L’Iran possède également une énorme quantité d’or. Téhéran a reçu pour des milliards de dollars de métal de la part de l’administration Obama en guise de dessous de table afin d’accepter un accord sur le nucléaire aujourd’hui remis en question.

L’Iran a également reçu de l’or importé d’Europe via la Turquie, mais on ignore la quantité exacte. Nous ne connaissons pas les réserves d’or iraniennes car ce pays est également très peu transparent la matière. Mais on sait que durant le premier trimestre de 2018, les achats de lingots et d’or de l’Iran ont plus que triplé.

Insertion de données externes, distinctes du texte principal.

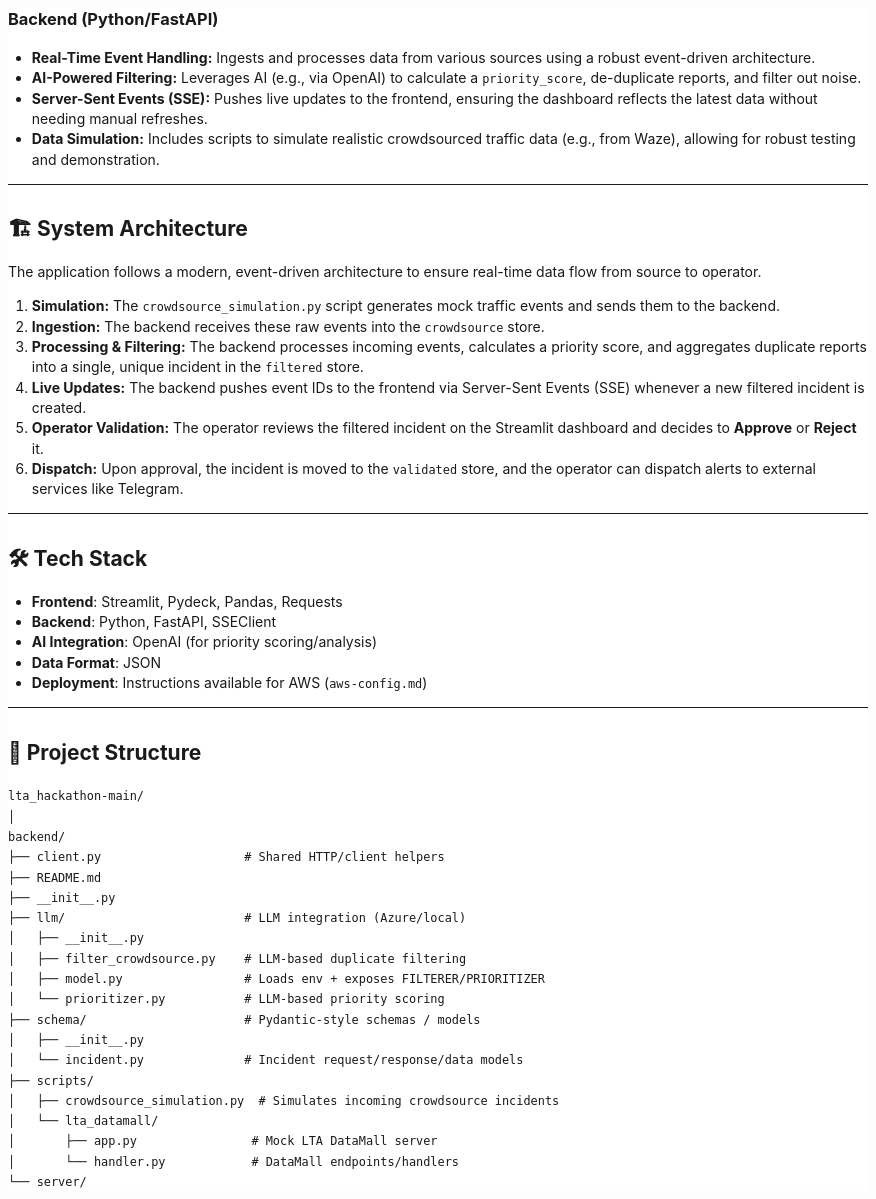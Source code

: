 ### Backend (Python/FastAPI)
- **Real-Time Event Handling:** Ingests and processes data from various sources using a robust event-driven architecture.
- **AI-Powered Filtering:** Leverages AI (e.g., via OpenAI) to calculate a `priority_score`, de-duplicate reports, and filter out noise.
- **Server-Sent Events (SSE):** Pushes live updates to the frontend, ensuring the dashboard reflects the latest data without needing manual refreshes.
- **Data Simulation:** Includes scripts to simulate realistic crowdsourced traffic data (e.g., from Waze), allowing for robust testing and demonstration.

---

## 🏗️ System Architecture

The application follows a modern, event-driven architecture to ensure real-time data flow from source to operator.

1.  **Simulation:** The `crowdsource_simulation.py` script generates mock traffic events and sends them to the backend.
2.  **Ingestion:** The backend receives these raw events into the `crowdsource` store.
3.  **Processing & Filtering:** The backend processes incoming events, calculates a priority score, and aggregates duplicate reports into a single, unique incident in the `filtered` store.
4.  **Live Updates:** The backend pushes event IDs to the frontend via Server-Sent Events (SSE) whenever a new filtered incident is created.
5.  **Operator Validation:** The operator reviews the filtered incident on the Streamlit dashboard and decides to **Approve** or **Reject** it.
6.  **Dispatch:** Upon approval, the incident is moved to the `validated` store, and the operator can dispatch alerts to external services like Telegram.

---

## 🛠️ Tech Stack

- **Frontend**: Streamlit, Pydeck, Pandas, Requests
- **Backend**: Python, FastAPI, SSEClient
- **AI Integration**: OpenAI (for priority scoring/analysis)
- **Data Format**: JSON
- **Deployment**: Instructions available for AWS (`aws-config.md`)

---

## 📂 Project Structure

```
lta_hackathon-main/
│
backend/
├── client.py                    # Shared HTTP/client helpers
├── README.md
├── __init__.py
├── llm/                         # LLM integration (Azure/local)
│   ├── __init__.py
│   ├── filter_crowdsource.py    # LLM-based duplicate filtering
│   ├── model.py                 # Loads env + exposes FILTERER/PRIORITIZER
│   └── prioritizer.py           # LLM-based priority scoring
├── schema/                      # Pydantic-style schemas / models
│   ├── __init__.py
│   └── incident.py              # Incident request/response/data models
├── scripts/
│   ├── crowdsource_simulation.py  # Simulates incoming crowdsource incidents
│   └── lta_datamall/
│       ├── app.py                # Mock LTA DataMall server
│       └── handler.py            # DataMall endpoints/handlers
└── server/
```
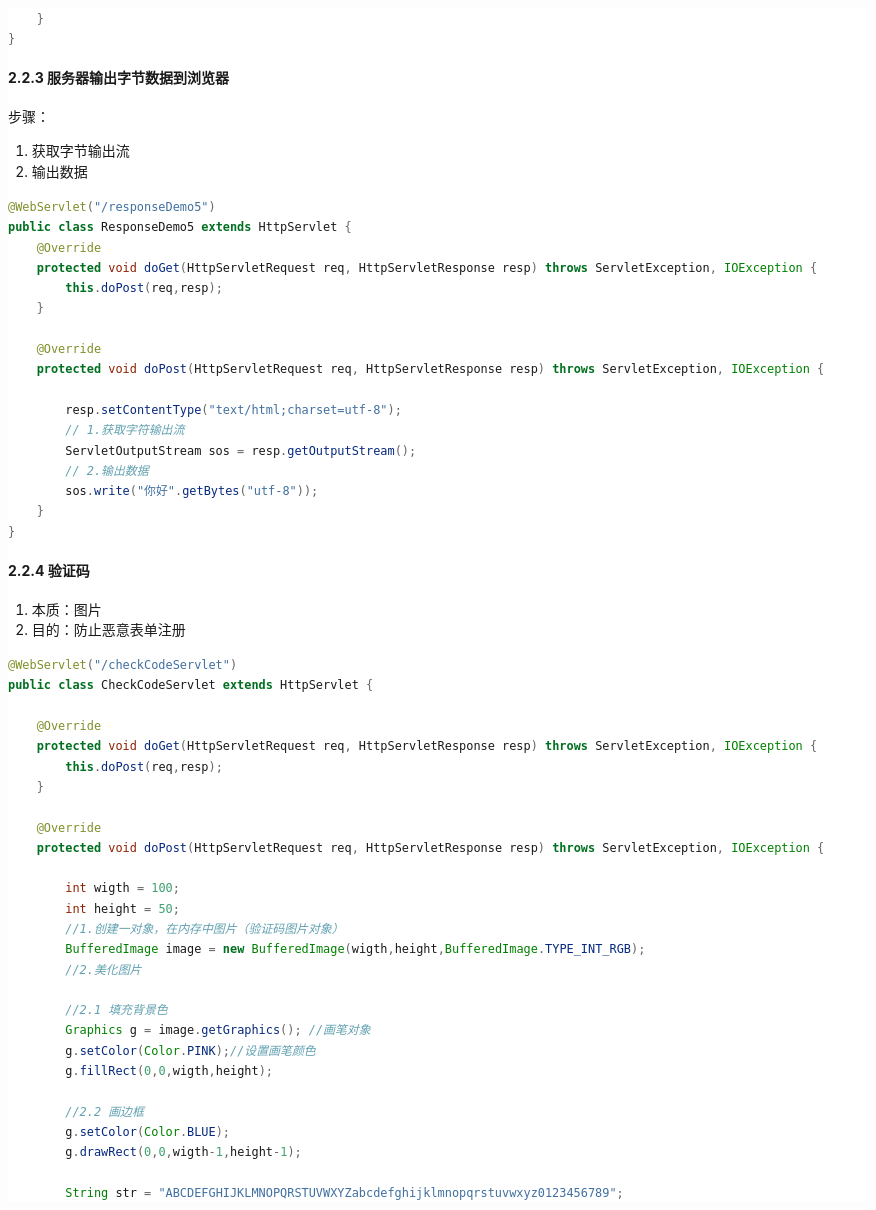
 ```java
    }
}
```

#### 2.2.3 服务器输出字节数据到浏览器
 步骤：
1. 获取字节输出流
2. 输出数据

```java
@WebServlet("/responseDemo5")
public class ResponseDemo5 extends HttpServlet {
    @Override
    protected void doGet(HttpServletRequest req, HttpServletResponse resp) throws ServletException, IOException {
        this.doPost(req,resp);
    }

    @Override
    protected void doPost(HttpServletRequest req, HttpServletResponse resp) throws ServletException, IOException {

        resp.setContentType("text/html;charset=utf-8");
        // 1.获取字符输出流
        ServletOutputStream sos = resp.getOutputStream();
        // 2.输出数据
        sos.write("你好".getBytes("utf-8"));
    }
}
```

#### 2.2.4 验证码
1. 本质：图片
2. 目的：防止恶意表单注册

```java
@WebServlet("/checkCodeServlet")
public class CheckCodeServlet extends HttpServlet {

    @Override
    protected void doGet(HttpServletRequest req, HttpServletResponse resp) throws ServletException, IOException {
        this.doPost(req,resp);
    }

    @Override
    protected void doPost(HttpServletRequest req, HttpServletResponse resp) throws ServletException, IOException {

        int wigth = 100;
        int height = 50;
        //1.创建一对象，在内存中图片（验证码图片对象）
        BufferedImage image = new BufferedImage(wigth,height,BufferedImage.TYPE_INT_RGB);
        //2.美化图片

        //2.1 填充背景色
        Graphics g = image.getGraphics(); //画笔对象
        g.setColor(Color.PINK);//设置画笔颜色
        g.fillRect(0,0,wigth,height);

        //2.2 画边框
        g.setColor(Color.BLUE);
        g.drawRect(0,0,wigth-1,height-1);

        String str = "ABCDEFGHIJKLMNOPQRSTUVWXYZabcdefghijklmnopqrstuvwxyz0123456789";
```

Il n’en va pas autrement en Turquie. Ce pays acquiert de grandes quantités de métal. Cela ne devrait pas être une surprise alors que le président turc Erdogan a récemment remis en question le rôle du dollar dans le commerce international.

Durant ces 12 derniers mois, la Banque centrale de Turquie a quasiment doublé ses réserves d’or, d’après le World Gold Council. Durant le T1 2018, elle s’est hissée sur la seconde marche des banques centrales qui ont acheté le plus d’or.

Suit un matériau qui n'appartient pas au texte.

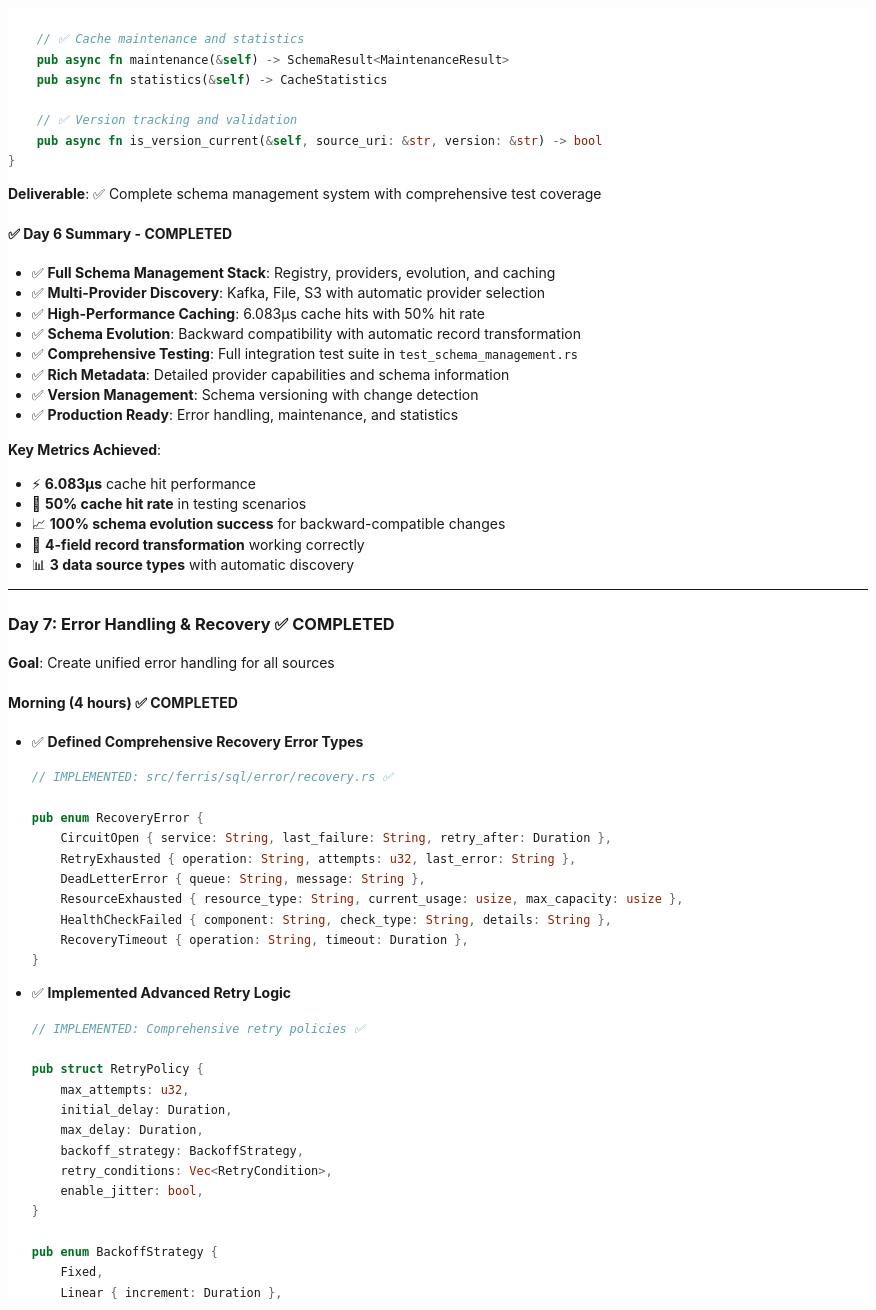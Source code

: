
   ```rust
      
      // ✅ Cache maintenance and statistics
      pub async fn maintenance(&self) -> SchemaResult<MaintenanceResult>
      pub async fn statistics(&self) -> CacheStatistics
      
      // ✅ Version tracking and validation
      pub async fn is_version_current(&self, source_uri: &str, version: &str) -> bool
  }
  ```

**Deliverable**: ✅ Complete schema management system with comprehensive test coverage

#### ✅ **Day 6 Summary - COMPLETED**
- ✅ **Full Schema Management Stack**: Registry, providers, evolution, and caching
- ✅ **Multi-Provider Discovery**: Kafka, File, S3 with automatic provider selection
- ✅ **High-Performance Caching**: 6.083μs cache hits with 50% hit rate
- ✅ **Schema Evolution**: Backward compatibility with automatic record transformation
- ✅ **Comprehensive Testing**: Full integration test suite in `test_schema_management.rs`
- ✅ **Rich Metadata**: Detailed provider capabilities and schema information
- ✅ **Version Management**: Schema versioning with change detection
- ✅ **Production Ready**: Error handling, maintenance, and statistics

**Key Metrics Achieved**:
- ⚡ **6.083μs** cache hit performance
- 🔄 **50% cache hit rate** in testing scenarios
- 📈 **100% schema evolution success** for backward-compatible changes
- 🎯 **4-field record transformation** working correctly
- 📊 **3 data source types** with automatic discovery

---

### **Day 7: Error Handling & Recovery** ✅ **COMPLETED**
**Goal**: Create unified error handling for all sources

#### Morning (4 hours) ✅ **COMPLETED**
- ✅ **Defined Comprehensive Recovery Error Types**
  ```rust
  // IMPLEMENTED: src/ferris/sql/error/recovery.rs ✅
  
  pub enum RecoveryError {
      CircuitOpen { service: String, last_failure: String, retry_after: Duration },
      RetryExhausted { operation: String, attempts: u32, last_error: String },
      DeadLetterError { queue: String, message: String },
      ResourceExhausted { resource_type: String, current_usage: usize, max_capacity: usize },
      HealthCheckFailed { component: String, check_type: String, details: String },
      RecoveryTimeout { operation: String, timeout: Duration },
  }
  ```

- ✅ **Implemented Advanced Retry Logic**
  ```rust
  // IMPLEMENTED: Comprehensive retry policies ✅
  
  pub struct RetryPolicy {
      max_attempts: u32,
      initial_delay: Duration,
      max_delay: Duration,
      backoff_strategy: BackoffStrategy,
      retry_conditions: Vec<RetryCondition>,
      enable_jitter: bool,
  }
  
  pub enum BackoffStrategy {
      Fixed,
      Linear { increment: Duration },
  ```
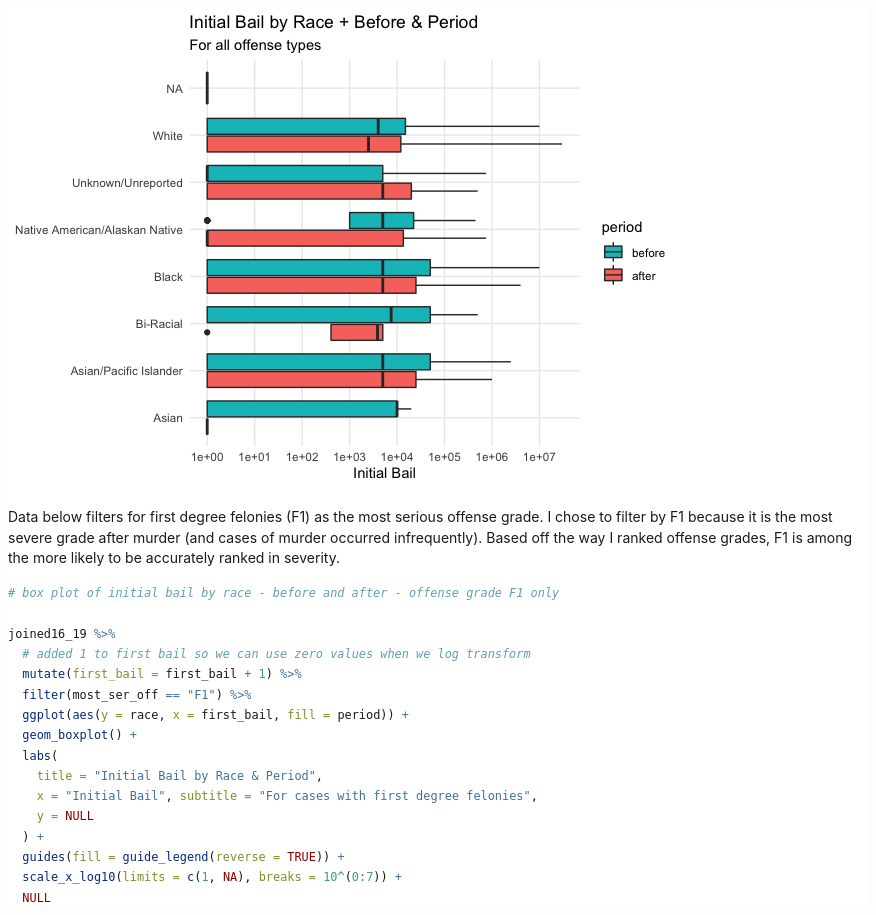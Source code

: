 ![](bail-and-race_files/figure-gfm/unnamed-chunk-24-1.png)

Data below filters for first degree felonies (F1) as the most serious
offense grade. I chose to filter by F1 because it is the most severe
grade after murder (and cases of murder occurred infrequently). Based
off the way I ranked offense grades, F1 is among the more likely to be
accurately ranked in severity.

``` r
# box plot of initial bail by race - before and after - offense grade F1 only

joined16_19 %>% 
  # added 1 to first bail so we can use zero values when we log transform
  mutate(first_bail = first_bail + 1) %>%
  filter(most_ser_off == "F1") %>%
  ggplot(aes(y = race, x = first_bail, fill = period)) +
  geom_boxplot() +
  labs(
    title = "Initial Bail by Race & Period",
    x = "Initial Bail", subtitle = "For cases with first degree felonies",
    y = NULL
  ) +
  guides(fill = guide_legend(reverse = TRUE)) +
  scale_x_log10(limits = c(1, NA), breaks = 10^(0:7)) +
  NULL
```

Voici pour les membres de l’axe de l’or. Les preuves de son existence sont irréfutables. J’ai évoqué le sujet avec la communauté du renseignement américain, qui s’intéresse également à ces informations. Ses membres ne disent pas autre chose, donc il est clair que cela est en train d’avoir lieu.

Ce genre d’information, vous ne la verrez pas faire les titres des journaux. C’est néanmoins en train de se passer en coulisse.

J’ai exploré les conséquences de nombreux scénarios de guerres commerciales. Je suis notamment membre des conseillers du Center for Sanctions and Illicit Finance, qui est un think tank à la pointe sur le sujet. Je m’entretiens avec d’autres experts de ces questions, d’anciens membres de gouvernement ou des gens en poste actuellement.

Cela fait des années que j’avertis le Pentagone et le Trésor de cette menace. Mais le message ne passe pas. Les États-Unis ne sont toujours pas préparés à cette alternative à la domination du dollar qui arrive.

En attendant, les sanctions commerciales américaines contre la Chine, la Russie et l’Europe commencent seulement à faire mal. Les dernières sanctions de Trump contre l’Iran pourraient être la goutte qui fait déborder le vase. Les États-Unis sont de plus en plus perçus comme une entité qui harcèle les autres en utilisant le dollar comme moyen de coercition.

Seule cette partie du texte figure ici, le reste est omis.